As Holmes would say, "You see but you do not observe". Having the whole screen in front of your eyes does not mean you consciously absorb all that is happening. Your eyes will pick something to focus on and other things will be excluded.

You know the intention the author had while writing each word? You were there during the development of how the entire game fits together, every 1 and 0?
Intention/development are irrelevant. You're offering your opinion on what is there, not what was meant to be there.
You claim that the ends justify the means?
I disagree. The intention and development of anything are part of the whole.
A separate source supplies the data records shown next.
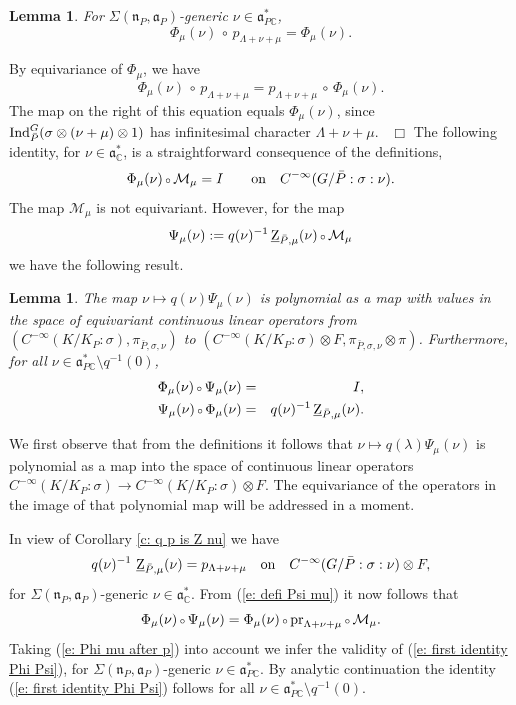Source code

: \documentclass[12pt,a4paper]{article}
\newtheorem{Lemma}[Thm]{Lemma}
\newenvironment{lemma}[0]{\begin{Lemma}\noindent}%
{\end{Lemma}}
\def\proof{\par\noindent{\it Proof.}{\ }{\ }}
\def\qed{~\hfill\hbox{$\Box$}\medbreak}
\def\qquad{\quad\quad}
\def\msy#1{{\mathbb #1}}
\def\C{{\msy C}}
\def\gl{\lambda}
\def\gs{\sigma}
\def\gS{\Sigma}
\def\got#1{\mathfrak #1}
\def\fa{{\got a}}
\def\fn{{\got n}}
\def\to{\rightarrow}
\def\after{\,{\scriptstyle\circ}\,}
\def\pr{{\rm pr}}
\def\iC{{\scriptscriptstyle \C}}
\def\cM{{\mathcal M}}
\numberwithin{Thm}{section}
\numberwithin{equation}{section}
\def\Ind{{\rm Ind}}
\def\fadc{\fa_\C^*}
\def\faPdc{{\fa_{P\iC}^*}}
\def\gL{\Lambda}
\numberwithin{equation}{section}
\def\gL{\Lambda}
\def\faPdc{\fa_{P\iC}^*}
\def\faP{\fa_P}
\def\ulZ{\, \underline{\rm Z}}
\begin{document}
\begin{lemma}
\label{l: Phi after p is Phi}
For $\gS(\fn_P, \faP)$-generic $\nu \in \faPdc$, 
\begin{equation}
\label{e: Phi mu after p}
\Phi_\mu(\nu) \after p_{\gL + \nu +\mu} = \Phi_\mu(\nu) .
\end{equation}
\end{lemma}
\proof
By equivariance of $\Phi_\mu$, we have 
$$
\Phi_\mu(\nu) \after p_{\gL + \nu +\mu} =  p_{\gL + \nu +\mu} \after \Phi_\mu(\nu).
$$ 
The map on the right of this equation equals $\Phi_\mu(\nu)$, 
since $\Ind_{\bar P}^G(\gs \otimes (\nu + \mu) \otimes 1)$ has infinitesimal character $\gL +\nu +\mu.$ 
\qed
The following identity, for $\nu \in \fadc$,  is a straightforward consequence of the definitions,
\begin{equation}
\label{e: identity Phi and M}
\Phi_\mu(\nu)\after \cM_\mu = I \qquad {\rm on} \quad C^{-\infty}(G/\bar P: \gs: \nu).
\end{equation}
The map $\cM_\mu$ is not equivariant. However, for the map 
\begin{equation}
\label{e: defi Psi mu}
\Psi_\mu(\nu):= q(\nu)^{-1} \ulZ_{\bar P, \mu}(\nu) \after \cM_\mu
\end{equation}
we have the following result.
\begin{lemma}
\label{l: inversion Phi mu nu}
The map $\nu \mapsto q(\nu) \Psi_\mu(\nu)$ is polynomial as a map 
with values in the space of equivariant continuous linear operators from  
$(C^{-\infty}(K/K_P:\gs), \pi_{\bar P,\gs,\nu})$  to 
$(C^{-\infty}(K/K_P:\gs)\otimes F, \pi_{\bar P,\gs,\nu} \otimes \pi)$. 
Furthermore, for all $\nu \in \faPdc\setminus q^{-1}(0)$, 
\begin{eqnarray}
\Phi_\mu(\nu) \after \Psi_\mu(\nu) &=&  I,\label{e: first identity Phi Psi}\\
 \Psi_\mu(\nu) \after\Phi_\mu(\nu) & =&  q(\nu)^{-1} \ulZ_{\bar P, \mu}(\nu). \label{e: second identity Phi Psi}
\end{eqnarray}
\end{lemma} 

\proof 
We first observe that from the definitions it follows that $\nu \mapsto q(\gl) \Psi_\mu(\nu)$ is polynomial as a map into the space of continuous linear operators $C^{-\infty}(K/K_P:\gs) \to C^{-\infty}(K/K_P:\gs)\otimes F.$ 
The equivariance of the operators in the image of that polynomial map will be addressed in a moment. 

In view of Corollary \ref{c: q p is Z nu} we have 
\begin{equation}
\label{e: Z equals p}
q(\nu)^{-1} \,\ulZ_{\bar P,\mu}(\nu) = p_{\gL + \nu + \mu} \quad {\rm on} \quad C^{-\infty}(G/\bar P :\gs :\nu) \otimes F,
\end{equation}
for $\gS(\fn_P, \faP)$-generic $\nu \in \fadc.$ From (\ref{e: defi Psi mu}) it now follows that
$$ 
\Phi_\mu(\nu) \after \Psi_\mu(\nu) = \Phi_\mu(\nu) \after \pr_{\gL + \nu + \mu} \after \cM_\mu.
$$ 
Taking (\ref{e: Phi mu after p}) into account we infer the validity of (\ref{e: first identity Phi Psi}), for $\gS(\fn_P, \faP)$-generic $\nu \in \faPdc.$ 
By analytic 
continuation the identity (\ref{e: first identity Phi Psi}) follows for all $\nu \in \faPdc\setminus q^{-1}(0).$
\end{document}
Without knowing those you cannot know the whole.

If you haven't seen the watched the full 100 minutes of a 100 minute movie, you can't rightfully comment on the whole 100 minute film.
If you walked out after the first 10 minutes, you can only offer your thoughts on the first 10 minutes.
A film is more than the sum of its parts. Of course I can comment on a 100 minute film, the whole of it, without having seen every second. A film's turning point can be less than one second long. To use the example given of The Usual Suspects, can you tell me the exact second that the information given alters the earlier parts of the film? Do you need to?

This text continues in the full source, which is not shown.